„Jetzt sei endlich still!“
Das Flugzeug ist voll besetzt, Familie Huber ist mit zwei kleinen Kindern unterwegs. Es ist warm, es ist eng. Julia, eineinhalb, beginnt zu weinen. Die Mutter: „Beruhige dich bitte!“ Julia verstärkt ihr weinen. „Sei still, du belästigst alle Leute!“ Julia brüllt. „Führ dich nicht so auf, jetzt sei endlich still!“ „Sei ruhig, das bringt doch nichts!“ Herzzerreißendes Weinen. Alle Versuche der Mutter oder des Vaters, auf das Kind einzuwirken, sind vergebens. Verzweiflung, Ärger, Hilflosigkeit. Die anderen Gäste schweigen, das Flugzeug steuert seinem Ziel entgegen. Nach langem Schreien schläft das Kind erschöpft ein.
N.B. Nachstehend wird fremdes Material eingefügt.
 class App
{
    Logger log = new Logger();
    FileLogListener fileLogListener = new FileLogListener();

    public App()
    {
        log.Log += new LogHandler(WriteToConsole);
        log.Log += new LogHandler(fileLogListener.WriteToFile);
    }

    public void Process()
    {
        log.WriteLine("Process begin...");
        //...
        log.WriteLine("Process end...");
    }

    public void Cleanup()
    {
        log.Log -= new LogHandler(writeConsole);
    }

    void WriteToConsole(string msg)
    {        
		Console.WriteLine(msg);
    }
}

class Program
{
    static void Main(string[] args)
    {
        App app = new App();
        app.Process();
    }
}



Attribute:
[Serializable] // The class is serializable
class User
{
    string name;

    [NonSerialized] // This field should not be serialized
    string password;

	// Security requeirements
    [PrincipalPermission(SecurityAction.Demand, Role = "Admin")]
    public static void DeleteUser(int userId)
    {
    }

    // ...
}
Warum Appelle an die Vernunft nichts nützen
Es macht einen Unterschied, ob ein Kind aus Müdigkeit und Überforderung oder aus Protest schreit. In beiden Fällen jedoch muss man es emotional „abholen“. Wenn wir das Bedürfnis haben, unserem Ärger Luft zu machen, dann nützt es uns nicht, wenn man hört: „Beruhig dich! Sei doch vernünftig!“ Gefühle lassen sich nicht verbieten. Weinen kann man nicht durch Befehle und Appelle an die Vernunft abstellen. Das ist wie Öl ins Feuer gießen, darum weint Julia bei jedem „Beruhigungsversuch“ umso lauter.
Ausweinen lassen
Was tun? Beschreiben wie das Kind sich fühlen mag: „Du bist müde, mein Schatz, das ist hier sehr anstrengend für dich!“ Wenn es nicht möglich ist, die Kleine auf den Schoß zu holen, dann kann man zumindest versuchen, es zu streicheln. Verständnisvoll: „Du musst weinen und wir können gar nichts tun!“ „Wein dich aus, dann geht es dir wieder besser!“ „Wir haben dich lieb, ganz lieb!“ Julia braucht emotionale Annahme, Trost und die Gewissheit, dass die Eltern aushalten, dass es ist wie es ist. Erst wenn man ein Kind weinen lässt, stellt sich ein, was man so sehr wünscht: es beruhigt sich. Dann kann man es eventuell auch ablenken und auf andere Gedanken bringen.
Ein Lob den Fluggästen: Sie konnten zwar auch nicht helfen, aber sie haben den Eltern unnötige Kommentare erspart.